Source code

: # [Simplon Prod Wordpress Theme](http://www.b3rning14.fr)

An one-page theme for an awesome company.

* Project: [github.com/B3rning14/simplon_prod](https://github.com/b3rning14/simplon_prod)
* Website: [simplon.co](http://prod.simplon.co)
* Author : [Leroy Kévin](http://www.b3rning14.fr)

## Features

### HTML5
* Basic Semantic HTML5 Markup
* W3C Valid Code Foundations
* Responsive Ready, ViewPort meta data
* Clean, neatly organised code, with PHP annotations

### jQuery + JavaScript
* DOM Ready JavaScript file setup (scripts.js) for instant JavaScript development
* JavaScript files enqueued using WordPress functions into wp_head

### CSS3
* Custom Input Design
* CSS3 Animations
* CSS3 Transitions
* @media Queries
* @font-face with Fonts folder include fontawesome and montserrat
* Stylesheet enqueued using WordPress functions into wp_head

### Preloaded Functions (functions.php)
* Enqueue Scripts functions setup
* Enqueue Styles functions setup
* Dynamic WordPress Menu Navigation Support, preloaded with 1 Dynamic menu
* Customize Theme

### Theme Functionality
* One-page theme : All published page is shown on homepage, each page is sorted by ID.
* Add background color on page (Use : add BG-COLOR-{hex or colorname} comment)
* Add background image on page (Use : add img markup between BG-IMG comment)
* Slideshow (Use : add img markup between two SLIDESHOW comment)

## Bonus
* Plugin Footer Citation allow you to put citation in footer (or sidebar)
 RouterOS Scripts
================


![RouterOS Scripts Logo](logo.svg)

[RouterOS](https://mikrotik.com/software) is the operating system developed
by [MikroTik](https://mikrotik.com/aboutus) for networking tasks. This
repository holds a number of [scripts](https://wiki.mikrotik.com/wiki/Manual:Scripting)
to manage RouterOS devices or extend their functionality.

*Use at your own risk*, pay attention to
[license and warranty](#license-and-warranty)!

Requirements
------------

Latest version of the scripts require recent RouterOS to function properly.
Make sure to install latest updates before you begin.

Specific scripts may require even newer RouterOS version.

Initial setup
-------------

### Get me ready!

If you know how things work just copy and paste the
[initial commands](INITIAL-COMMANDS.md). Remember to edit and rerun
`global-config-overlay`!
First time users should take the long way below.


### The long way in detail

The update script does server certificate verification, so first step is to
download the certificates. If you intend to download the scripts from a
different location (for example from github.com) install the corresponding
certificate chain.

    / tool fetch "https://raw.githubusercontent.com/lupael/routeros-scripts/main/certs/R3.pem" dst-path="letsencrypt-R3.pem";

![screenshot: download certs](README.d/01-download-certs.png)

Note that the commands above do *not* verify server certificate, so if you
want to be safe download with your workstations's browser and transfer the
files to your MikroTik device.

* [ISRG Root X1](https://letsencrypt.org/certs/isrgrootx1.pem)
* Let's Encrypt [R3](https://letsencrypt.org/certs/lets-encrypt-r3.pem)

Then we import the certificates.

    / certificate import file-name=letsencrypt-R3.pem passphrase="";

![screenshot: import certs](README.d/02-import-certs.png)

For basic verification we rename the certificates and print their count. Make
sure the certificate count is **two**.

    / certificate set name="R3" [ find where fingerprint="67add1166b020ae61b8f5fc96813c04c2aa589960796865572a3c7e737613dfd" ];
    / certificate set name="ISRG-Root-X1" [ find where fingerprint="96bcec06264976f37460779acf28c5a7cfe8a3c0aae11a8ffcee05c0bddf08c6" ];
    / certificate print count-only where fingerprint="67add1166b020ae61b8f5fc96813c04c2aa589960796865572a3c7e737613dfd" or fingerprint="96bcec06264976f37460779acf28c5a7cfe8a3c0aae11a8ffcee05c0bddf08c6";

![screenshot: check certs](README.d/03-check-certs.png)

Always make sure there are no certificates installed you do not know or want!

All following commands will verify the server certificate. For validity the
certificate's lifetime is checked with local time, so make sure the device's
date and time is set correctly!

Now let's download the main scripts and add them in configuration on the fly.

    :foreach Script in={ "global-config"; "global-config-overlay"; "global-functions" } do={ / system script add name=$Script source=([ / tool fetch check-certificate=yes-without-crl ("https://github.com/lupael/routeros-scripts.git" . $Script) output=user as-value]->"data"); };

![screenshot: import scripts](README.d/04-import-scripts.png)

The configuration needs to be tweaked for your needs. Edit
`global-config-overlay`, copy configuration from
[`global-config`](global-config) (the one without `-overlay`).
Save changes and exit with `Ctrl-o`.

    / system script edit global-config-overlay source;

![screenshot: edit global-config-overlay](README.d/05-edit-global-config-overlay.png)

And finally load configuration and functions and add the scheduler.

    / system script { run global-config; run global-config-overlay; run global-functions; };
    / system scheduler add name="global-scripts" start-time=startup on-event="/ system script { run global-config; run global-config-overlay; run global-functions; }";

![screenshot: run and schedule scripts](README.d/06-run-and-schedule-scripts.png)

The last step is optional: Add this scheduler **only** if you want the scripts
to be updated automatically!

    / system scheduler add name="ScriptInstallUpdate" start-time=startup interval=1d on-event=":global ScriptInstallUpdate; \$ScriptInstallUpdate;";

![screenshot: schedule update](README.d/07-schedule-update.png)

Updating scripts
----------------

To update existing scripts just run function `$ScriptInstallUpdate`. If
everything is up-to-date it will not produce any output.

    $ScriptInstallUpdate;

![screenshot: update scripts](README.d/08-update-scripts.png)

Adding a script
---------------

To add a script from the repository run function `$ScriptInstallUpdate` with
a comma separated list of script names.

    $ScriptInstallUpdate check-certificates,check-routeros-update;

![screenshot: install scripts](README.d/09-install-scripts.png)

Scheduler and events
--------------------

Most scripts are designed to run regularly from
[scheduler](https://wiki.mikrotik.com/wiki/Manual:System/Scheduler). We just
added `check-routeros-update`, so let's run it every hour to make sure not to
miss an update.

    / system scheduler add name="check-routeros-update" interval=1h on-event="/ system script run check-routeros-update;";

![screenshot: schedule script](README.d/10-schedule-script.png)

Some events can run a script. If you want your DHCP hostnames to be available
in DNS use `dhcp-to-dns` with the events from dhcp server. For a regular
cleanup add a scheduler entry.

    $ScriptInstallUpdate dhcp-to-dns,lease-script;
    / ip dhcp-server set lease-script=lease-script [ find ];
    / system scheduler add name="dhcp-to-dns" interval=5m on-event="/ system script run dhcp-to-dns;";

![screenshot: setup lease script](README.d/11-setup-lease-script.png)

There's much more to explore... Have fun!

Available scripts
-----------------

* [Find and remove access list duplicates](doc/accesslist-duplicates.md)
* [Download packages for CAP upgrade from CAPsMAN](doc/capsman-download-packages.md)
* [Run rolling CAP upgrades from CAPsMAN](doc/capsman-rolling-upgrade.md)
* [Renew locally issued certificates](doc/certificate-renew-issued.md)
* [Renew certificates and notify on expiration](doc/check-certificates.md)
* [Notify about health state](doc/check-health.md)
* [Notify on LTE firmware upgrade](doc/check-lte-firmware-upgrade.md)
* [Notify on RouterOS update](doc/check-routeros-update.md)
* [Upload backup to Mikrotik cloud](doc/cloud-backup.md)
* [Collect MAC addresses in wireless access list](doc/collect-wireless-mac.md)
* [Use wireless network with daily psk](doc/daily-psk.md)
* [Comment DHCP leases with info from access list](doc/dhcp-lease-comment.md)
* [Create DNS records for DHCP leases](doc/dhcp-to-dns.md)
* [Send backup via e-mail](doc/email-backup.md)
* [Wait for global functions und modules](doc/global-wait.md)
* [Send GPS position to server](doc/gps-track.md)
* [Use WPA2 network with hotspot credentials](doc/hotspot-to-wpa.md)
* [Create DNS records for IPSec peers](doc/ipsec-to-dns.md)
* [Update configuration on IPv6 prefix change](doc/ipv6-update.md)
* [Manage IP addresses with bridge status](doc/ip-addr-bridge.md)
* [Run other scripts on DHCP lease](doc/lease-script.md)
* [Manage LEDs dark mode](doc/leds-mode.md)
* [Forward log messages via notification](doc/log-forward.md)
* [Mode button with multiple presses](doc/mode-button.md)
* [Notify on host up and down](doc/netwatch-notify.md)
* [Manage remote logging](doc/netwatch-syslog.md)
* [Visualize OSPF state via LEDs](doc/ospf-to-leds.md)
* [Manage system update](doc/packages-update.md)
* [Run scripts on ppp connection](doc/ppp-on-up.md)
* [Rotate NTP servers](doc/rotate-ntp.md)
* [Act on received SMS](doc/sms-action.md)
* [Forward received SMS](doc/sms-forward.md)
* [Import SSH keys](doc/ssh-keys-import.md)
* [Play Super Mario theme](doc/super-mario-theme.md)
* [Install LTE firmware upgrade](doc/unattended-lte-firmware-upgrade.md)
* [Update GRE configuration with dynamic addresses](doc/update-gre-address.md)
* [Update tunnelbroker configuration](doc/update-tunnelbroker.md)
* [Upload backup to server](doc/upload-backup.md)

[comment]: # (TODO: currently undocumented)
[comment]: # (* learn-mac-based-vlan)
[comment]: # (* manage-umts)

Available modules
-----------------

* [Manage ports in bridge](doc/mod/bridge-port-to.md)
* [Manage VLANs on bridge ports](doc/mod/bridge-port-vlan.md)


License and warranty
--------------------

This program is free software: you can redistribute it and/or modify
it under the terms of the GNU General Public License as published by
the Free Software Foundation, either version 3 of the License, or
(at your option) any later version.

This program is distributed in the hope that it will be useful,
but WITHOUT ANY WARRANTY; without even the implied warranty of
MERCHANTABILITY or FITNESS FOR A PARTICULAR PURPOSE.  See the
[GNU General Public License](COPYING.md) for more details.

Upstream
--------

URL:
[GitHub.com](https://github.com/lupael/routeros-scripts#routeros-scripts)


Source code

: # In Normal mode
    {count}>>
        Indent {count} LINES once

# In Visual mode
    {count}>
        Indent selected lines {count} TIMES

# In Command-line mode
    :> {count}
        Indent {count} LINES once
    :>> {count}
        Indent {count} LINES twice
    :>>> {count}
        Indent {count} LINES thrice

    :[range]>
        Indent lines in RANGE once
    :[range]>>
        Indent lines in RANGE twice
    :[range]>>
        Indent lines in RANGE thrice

Aim of the exercise - Examine the entries and report how many of their lines contain the string "state", giving no more than the number.

Output of the task - 2